もし犯罪行為に加担せずに普通の男女として出会っていたら恋仲になっていたかもしれません。
吊り橋効果
ヴィクトリアとゾンネを男女の関係として見れば吊り橋効果という解釈もあります。
命がけの状況で感じる恐怖の興奮と恋愛の興奮を混同してしまうという効果です。
ギャングから銀行強盗を強要され、戻ってみたら警察に捕まりそうになってしまいます。
そんな中で生死を共にすればどんな男女でも一時的な恋愛関係に陥りやすいのです。
しかも最後はホテルにまで行ってますから下手すれば性的関係も有り得たでしょう。
擬似ストックホルム症候群
そして犯罪心理として見る場合、二人の関係性として一番近いのはストックホルム症候群です。
ヴィクトリアは人質ではないので擬似ですが、ゾンネと行動を共にする内に情が移ったのでしょう。
現実でも犯人と人質が一緒に過ごしている内に妙な形で絆が芽生えることがあるといいます。
ゾンネとヴィクトリアも同様に犯罪行為に加担している内に気遣う関係性へと変化しました。
しかも、二人とも勝手に赤ん坊を連れ出した挙句道の途中で捨てるという外道行為を働いているのです。

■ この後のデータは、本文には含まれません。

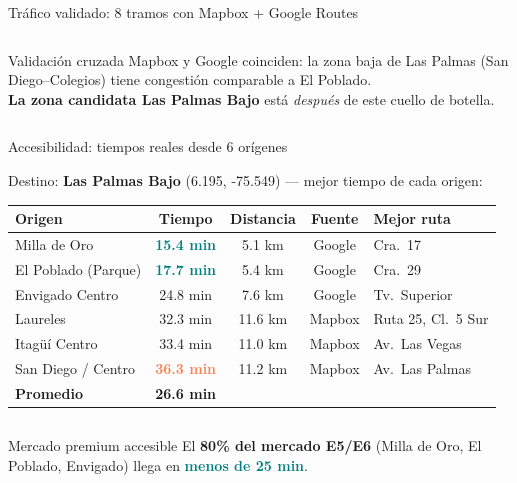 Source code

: \documentclass[aspectratio=169, 11pt]{beamer}
\newcommand{\highlight}[1]{\textcolor{teal}{\textbf{#1}}}
\newcommand{\danger}[1]{\textcolor{coral}{\textbf{#1}}}
\newcommand{\src}[1]{\par\vspace{2pt}{\tiny\textcolor{slate}{Fuente: #1}}}
\begin{document}
\begin{frame}{Tráfico validado: 8 tramos con Mapbox + Google Routes}
\begin{columns}[T]
\vspace{6pt}
\begin{exampleblock}{\small Validación cruzada}
\small Mapbox y Google coinciden: la zona baja de Las Palmas (San Diego--Colegios) tiene congestión comparable a El Poblado.\\[4pt]
\textbf{La zona candidata Las Palmas Bajo} está \emph{después} de este cuello de botella.
\end{exampleblock}
\end{columns}
\end{frame}

\begin{frame}{Accesibilidad: tiempos reales desde 6 orígenes}

Destino: \textbf{Las Palmas Bajo} (6.195, -75.549) — mejor tiempo de cada origen:

\vspace{8pt}
\begin{center}
{\small
\begin{tabular}{@{}lcccl@{}}
\toprule
\textbf{Origen} & \textbf{Tiempo} & \textbf{Distancia} & \textbf{Fuente} & \textbf{Mejor ruta} \\
\midrule
\rowcolor{teal!10}
Milla de Oro & \highlight{15.4 min} & 5.1 km & Google & Cra.\ 17 \\
\rowcolor{teal!8}
El Poblado (Parque) & \highlight{17.7 min} & 5.4 km & Google & Cra.\ 29 \\
Envigado Centro & 24.8 min & 7.6 km & Google & Tv.\ Superior \\
Laureles & 32.3 min & 11.6 km & Mapbox & Ruta 25, Cl.\ 5 Sur \\
Itagüí Centro & 33.4 min & 11.0 km & Mapbox & Av.\ Las Vegas \\
\rowcolor{coral!8}
San Diego / Centro & \danger{36.3 min} & 11.2 km & Mapbox & Av.\ Las Palmas \\
\midrule
\textbf{Promedio} & \textbf{26.6 min} & & & \\
\bottomrule
\end{tabular}
}
\end{center}

\vspace{6pt}
\src{Mapbox Directions API (driving-traffic) + Google Routes API (TRAFFIC\_AWARE), marzo 2026}

\vspace{8pt}
\begin{columns}[T]
\begin{exampleblock}{\small Mercado premium accesible}
\small El \textbf{80\% del mercado E5/E6} (Milla de Oro, El Poblado, Envigado) llega en \highlight{menos de 25 min}.
\end{exampleblock}


\end{columns}
\end{frame}
\end{document}
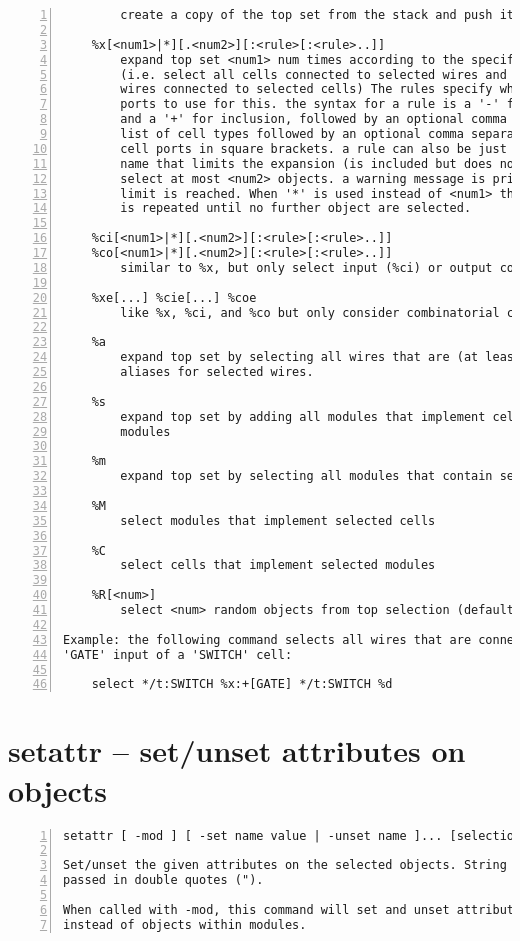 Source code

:\begin{lstlisting}[numbers=left,frame=single]
    %c
        create a copy of the top set from the stack and push it

    %x[<num1>|*][.<num2>][:<rule>[:<rule>..]]
        expand top set <num1> num times according to the specified rules.
        (i.e. select all cells connected to selected wires and select all
        wires connected to selected cells) The rules specify which cell
        ports to use for this. the syntax for a rule is a '-' for exclusion
        and a '+' for inclusion, followed by an optional comma separated
        list of cell types followed by an optional comma separated list of
        cell ports in square brackets. a rule can also be just a cell or wire
        name that limits the expansion (is included but does not go beyond).
        select at most <num2> objects. a warning message is printed when this
        limit is reached. When '*' is used instead of <num1> then the process
        is repeated until no further object are selected.

    %ci[<num1>|*][.<num2>][:<rule>[:<rule>..]]
    %co[<num1>|*][.<num2>][:<rule>[:<rule>..]]
        similar to %x, but only select input (%ci) or output cones (%co)

    %xe[...] %cie[...] %coe
        like %x, %ci, and %co but only consider combinatorial cells

    %a
        expand top set by selecting all wires that are (at least in part)
        aliases for selected wires.

    %s
        expand top set by adding all modules that implement cells in selected
        modules

    %m
        expand top set by selecting all modules that contain selected objects

    %M
        select modules that implement selected cells

    %C
        select cells that implement selected modules

    %R[<num>]
        select <num> random objects from top selection (default 1)

Example: the following command selects all wires that are connected to a
'GATE' input of a 'SWITCH' cell:

    select */t:SWITCH %x:+[GATE] */t:SWITCH %d
\end{lstlisting}

\section{setattr -- set/unset attributes on objects}
\label{cmd:setattr}
\begin{lstlisting}[numbers=left,frame=single]
    setattr [ -mod ] [ -set name value | -unset name ]... [selection]

Set/unset the given attributes on the selected objects. String values must be
passed in double quotes (").

When called with -mod, this command will set and unset attributes on modules
instead of objects within modules.
\end{lstlisting}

だからこそヴィクトリアはゾンネに惹かれ、その死に涙を流したのではないでしょうか。
成長か暴走か
最初にヒューマンドラマと書きましたが、本作のこれは成長なのかそれとも暴走でしょうか?
様々な解釈がありますが、本作はどちらの要素も強く押し出されています。
まずヴィクトリアがどんどん判断力を磨いていくのはスキル面での成長です。
しかし、その成長とは犯罪行為への加担と一体化した血気を孕んだ暴走でもあります。
その両方をヴィクトリアという一人の女性に投影して本作は描いているのです。
つまり彼女のようなタイプでも追い込まれればこのような性格になり得ることを意味します。
二種の解釈が可能な物語
いかがでしたでしょうか?
本作を物語として追うと、一人の女性がどんどん犯罪行為と走ってしまう様が描かれていきます。
それ故にどうしても本作にはヴィクトリアが終盤で見せる行為に批判が集まりがちです。
しかし人間極限状態に追い込まれていけば、そのような綺麗事はいっていられなくなります。
極限状態で見せる彼女達の生き様は正しい間違いを超えた人間の凄みを教えてくれます。
また一方ではヴィクトリアがどんどん成長していき自立する物語とも解釈出来ます。
友達のいなかった彼女が初めて仲間を作り、そこで協力し成長していくのです。
そのような正と負の二種の解釈が存在する何とも不思議な作品ではないでしょうか。